El conflicto dramático no lo plantea Casona en ningún momento en el terreno religioso, como se ha pretendido –y sin que tampoco resulte improcedente dicha opción-, sino en el de una “ética civil”. O en todo caso, en el amoroso. ¡El asunto amoroso adquiere de esta manera incluso ribetes subversivos! Una ética civil que en La barca sin pescador está en pugna con unos “números que tapan a los nombres, y unos nombres que ocultan a los seres humanos”. De hecho, “no eres hombre que se conforme con encajar un golpe sin devolver otro”, le dice a Ricardo su secretaria Enriqueta, antes de despedirla.

En resumen, el teatro de Casona no puede enfocarse desde una perspectiva de respuesta social a problemas genéricos, aunque su germen sí quede planteado en la obra. Lo que sucede es que sus derroteros –con todo el derecho- son diferentes.
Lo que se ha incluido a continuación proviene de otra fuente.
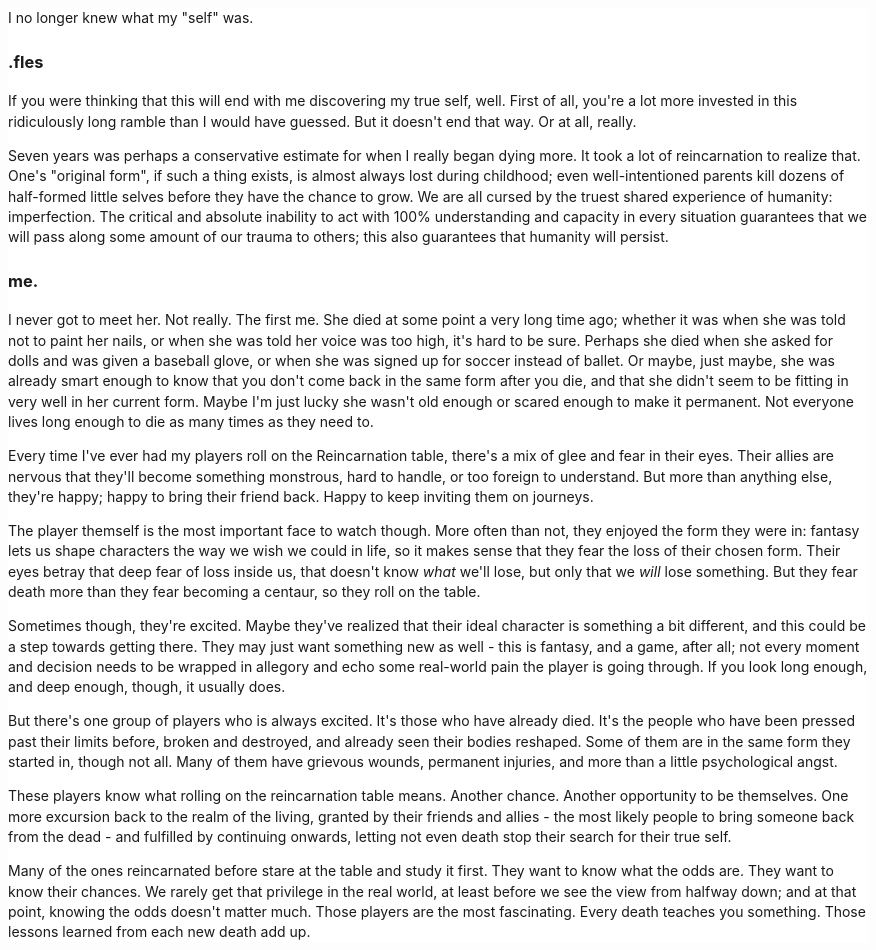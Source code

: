 I no longer knew what my "self" was.

### .fles

If you were thinking that this will end with me discovering my true self, well. First of all, you're a lot more invested in this ridiculously long ramble than I would have guessed. But it doesn't end that way. Or at all, really.

Seven years was perhaps a conservative estimate for when I really began dying more. It took a lot of reincarnation to realize that. One's "original form", if such a thing exists, is almost always lost during childhood; even well-intentioned parents kill dozens of half-formed little selves before they have the chance to grow. We are all cursed by the truest shared experience of humanity: imperfection. The critical and absolute inability to act with 100% understanding and capacity in every situation guarantees that we will pass along some amount of our trauma to others; this also guarantees that humanity will persist.

### me.

I never got to meet her. Not really. The first me. She died at some point a very long time ago; whether it was when she was told not to paint her nails, or when she was told her voice was too high, it's hard to be sure. Perhaps she died when she asked for dolls and was given a baseball glove, or when she was signed up for soccer instead of ballet. Or maybe, just maybe, she was already smart enough to know that you don't come back in the same form after you die, and that she didn't seem to be fitting in very well in her current form. Maybe I'm just lucky she wasn't old enough or scared enough to make it permanent. Not everyone lives long enough to die as many times as they need to.

Every time I've ever had my players roll on the Reincarnation table, there's a mix of glee and fear in their eyes. Their allies are nervous that they'll become something monstrous, hard to handle, or too foreign to understand. But more than anything else, they're happy; happy to bring their friend back. Happy to keep inviting them on journeys.

The player themself is the most important face to watch though. More often than not, they enjoyed the form they were in: fantasy lets us shape characters the way we wish we could in life, so it makes sense that they fear the loss of their chosen form. Their eyes betray that deep fear of loss inside us, that doesn't know *what* we'll lose, but only that we *will* lose something. But they fear death more than they fear becoming a centaur, so they roll on the table.

Sometimes though, they're excited. Maybe they've realized that their ideal character is something a bit different, and this could be a step towards getting there. They may just want something new as well - this is fantasy, and a game, after all; not every moment and decision needs to be wrapped in allegory and echo some real-world pain the player is going through. If you look long enough, and deep enough, though, it usually does.

But there's one group of players who is always excited. It's those who have already died. It's the people who have been pressed past their limits before, broken and destroyed, and already seen their bodies reshaped. Some of them are in the same form they started in, though not all. Many of them have grievous wounds, permanent injuries, and more than a little psychological angst.

These players know what rolling on the reincarnation table means. Another chance. Another opportunity to be themselves. One more excursion back to the realm of the living, granted by their friends and allies - the most likely people to bring someone back from the dead - and fulfilled by continuing onwards, letting not even death stop their search for their true self.

Many of the ones reincarnated before stare at the table and study it first. They want to know what the odds are. They want to know their chances. We rarely get that privilege in the real world, at least before we see the view from halfway down; and at that point, knowing the odds doesn't matter much. Those players are the most fascinating. Every death teaches you something. Those lessons learned from each new death add up.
Ophelia de John Everett Millais

CASONA Y LORCA. UNA RELACIÓN AMISTOSA: 
RETRATO EN NEGRO CON CÉLULA FAMILIAR AL FONDO

Una pintura de Everett Millais (1829-1896) y otra de Gutiérrez Solana (1886-1945) se nos aparecen tras la lectura de dos grandes obras teatrales como son La dama del alba y La casa de Bernarda Alba. La obra casoniana nos remite a Ofelia (1852) y la lorquiana a La visita del obispo (1926) del genio madrileño. Estos retratos contrapuestos ofrecen dos representaciones del destino, la muerte plácida pero trágica y la muerte en vida bajo el peso de los convencionalismos. Me propongo a continuación esbozar un esquema sobre los paralelismos –principalmente- y diferencias que presentan ambas obras teatrales.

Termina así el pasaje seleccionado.